屋里笼着薰香,淡淡的烟雾在屋里散开来。
我坐在铜镜前,看着景嬷嬷专心的替我梳理着头发,心思百转,却终是没有问出口。景嬷嬷手指娴熟的翻转,很快便挽了一个逐月髻。
“咦,娘娘,您那枝珍珠钗了?”景嬷嬷打开首饰盒在里面翻了翻,道。
“那个,本宫赏给宫人了。”我漫不经心的应了声,伸手从盒子中拿出一枝紫玉流苏钗插入鬓中。
“娘娘,那支珠钗是您的嫁妆,那上面的珍珠可是南海明珠,极是难得,您怎么……”
“怎么,那支珠钗不是本宫的吗?”我缓缓的站起身,微微侧过身子看着镜中的自己,而我的旁边,景嬷嬷脸色苍白,不可置信的看着我。我以为她会说什么,可是,她什么也没有说,只是朝我欠了欠身,然后退了出去。
门缓缓的合上了,我看着镜中的自己,突然觉得有些陌生。不敢相信,那些话竟是从自己口中说出。
“娘娘,杨太医求见。”门外响起锦儿的声音。
“让他进来吧。”我转身从容的坐到桌前。
门开了,锦儿领着杨医走了进来。
“微臣给娘娘请安。”
“起来吧。”我微微抬了抬手,又道,“坐吧。”
“谢娘娘。”杨太医起身坐到一旁,替我把过脉后,又道,“娘娘,虽然你身体大有起色,但还得好好调理,千万不能掉以轻心啊。”
“本宫知道了。”我收回手淡淡道。
我的身体我心里自是清楚,那日梅林受寒后未愈,又淋了一夜的雨,寒上加寒,如今若想彻底根治,怕是难了。
“怎么姐姐身子不适吗?”一道娇艳的声音传来,紧接着轻雨也跟着闯了进来,“娘娘,僖嫔娘娘她,她硬要闯进来。”
“怎么,这岚清宫是禁地吗?本嫔不能来吗?”僖嫔娇笑的坐到椅子上,右手轻轻的放在自己的小腹上,那里一片平坦,可是,她的眼中却已有掩不住的得意。
我微微一笑,挥手让宫人们退下。杨卓见状也朝我一揖手,正欲退去,岂料僖嫔突地叫了一声,“杨太医,本宫肚子有些疼,你快点给本宫瞧瞧。

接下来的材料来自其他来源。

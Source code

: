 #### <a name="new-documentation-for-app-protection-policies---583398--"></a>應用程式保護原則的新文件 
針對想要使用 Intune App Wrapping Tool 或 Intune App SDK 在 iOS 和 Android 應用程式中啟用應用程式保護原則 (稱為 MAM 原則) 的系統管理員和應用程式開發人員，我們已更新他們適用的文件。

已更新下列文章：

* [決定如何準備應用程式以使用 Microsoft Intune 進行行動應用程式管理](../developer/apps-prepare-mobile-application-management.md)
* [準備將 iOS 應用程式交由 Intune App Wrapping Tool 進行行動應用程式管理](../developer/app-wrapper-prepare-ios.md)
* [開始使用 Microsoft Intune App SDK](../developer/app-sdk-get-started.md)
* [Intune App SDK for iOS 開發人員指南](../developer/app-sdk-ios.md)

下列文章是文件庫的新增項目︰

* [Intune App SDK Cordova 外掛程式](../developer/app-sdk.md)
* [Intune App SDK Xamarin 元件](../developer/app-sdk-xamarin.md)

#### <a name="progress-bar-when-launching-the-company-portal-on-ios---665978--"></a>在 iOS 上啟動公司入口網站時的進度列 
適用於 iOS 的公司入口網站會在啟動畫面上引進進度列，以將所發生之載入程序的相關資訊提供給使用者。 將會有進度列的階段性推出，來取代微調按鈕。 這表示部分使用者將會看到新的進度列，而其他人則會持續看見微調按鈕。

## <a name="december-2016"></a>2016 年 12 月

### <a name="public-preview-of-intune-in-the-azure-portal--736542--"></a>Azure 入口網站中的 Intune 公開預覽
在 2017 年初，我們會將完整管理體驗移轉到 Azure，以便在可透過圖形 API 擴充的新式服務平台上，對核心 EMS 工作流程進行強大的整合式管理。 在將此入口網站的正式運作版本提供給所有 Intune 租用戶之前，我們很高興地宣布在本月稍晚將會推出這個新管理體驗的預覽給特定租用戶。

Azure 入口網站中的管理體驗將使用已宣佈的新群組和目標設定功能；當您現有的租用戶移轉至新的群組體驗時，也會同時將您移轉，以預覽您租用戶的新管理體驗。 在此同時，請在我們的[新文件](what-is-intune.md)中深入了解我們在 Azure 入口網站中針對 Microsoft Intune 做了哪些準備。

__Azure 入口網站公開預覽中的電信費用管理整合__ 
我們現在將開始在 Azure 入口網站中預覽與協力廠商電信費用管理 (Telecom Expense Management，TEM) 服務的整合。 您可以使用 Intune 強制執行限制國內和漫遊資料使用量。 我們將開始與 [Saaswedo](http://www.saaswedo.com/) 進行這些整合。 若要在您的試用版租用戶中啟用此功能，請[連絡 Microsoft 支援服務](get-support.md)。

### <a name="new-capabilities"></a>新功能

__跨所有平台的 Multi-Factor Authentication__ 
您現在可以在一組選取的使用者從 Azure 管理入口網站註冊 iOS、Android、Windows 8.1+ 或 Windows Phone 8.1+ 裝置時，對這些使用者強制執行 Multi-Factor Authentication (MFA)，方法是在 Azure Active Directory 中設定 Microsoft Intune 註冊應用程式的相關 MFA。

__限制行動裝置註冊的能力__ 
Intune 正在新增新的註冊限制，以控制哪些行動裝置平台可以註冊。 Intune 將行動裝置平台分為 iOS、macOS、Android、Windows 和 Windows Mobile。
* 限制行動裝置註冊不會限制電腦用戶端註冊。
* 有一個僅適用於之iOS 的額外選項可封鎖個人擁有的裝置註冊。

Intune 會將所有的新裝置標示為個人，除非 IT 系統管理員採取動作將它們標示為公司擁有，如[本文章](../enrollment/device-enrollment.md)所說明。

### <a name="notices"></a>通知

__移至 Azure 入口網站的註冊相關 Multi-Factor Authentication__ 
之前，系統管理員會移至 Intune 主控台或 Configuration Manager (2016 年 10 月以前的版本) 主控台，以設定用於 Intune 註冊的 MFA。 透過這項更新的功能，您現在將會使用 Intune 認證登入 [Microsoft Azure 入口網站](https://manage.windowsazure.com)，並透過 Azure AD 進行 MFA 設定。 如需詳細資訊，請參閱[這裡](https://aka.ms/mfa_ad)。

”
僖嫔怀孕的事,宫里早已传遍。杨卓一听,又岂敢待慢,忙过去给她把脉动,好一会,才听到他道,“僖嫔娘娘,您的脉象平稳,肚里的胎儿应该没事。”
“杨太医,真的没事吗?可是刚刚本嫔明明觉得肚子痛了一下,难道……难道是小皇子在里面踢了本嫔一脚
?”僖嫔秀眉微耸,目光却缓缓的落到我的身子上。
杨太医垂着头,半晌,声音才传了过来,“想来,是娘娘说的这样吧。”
她怀孕不过才二个多月,胎儿还未成形,又怎么会踢她?这么说,无非是想在我面前炫耀,可是,我却只觉得她有些可笑。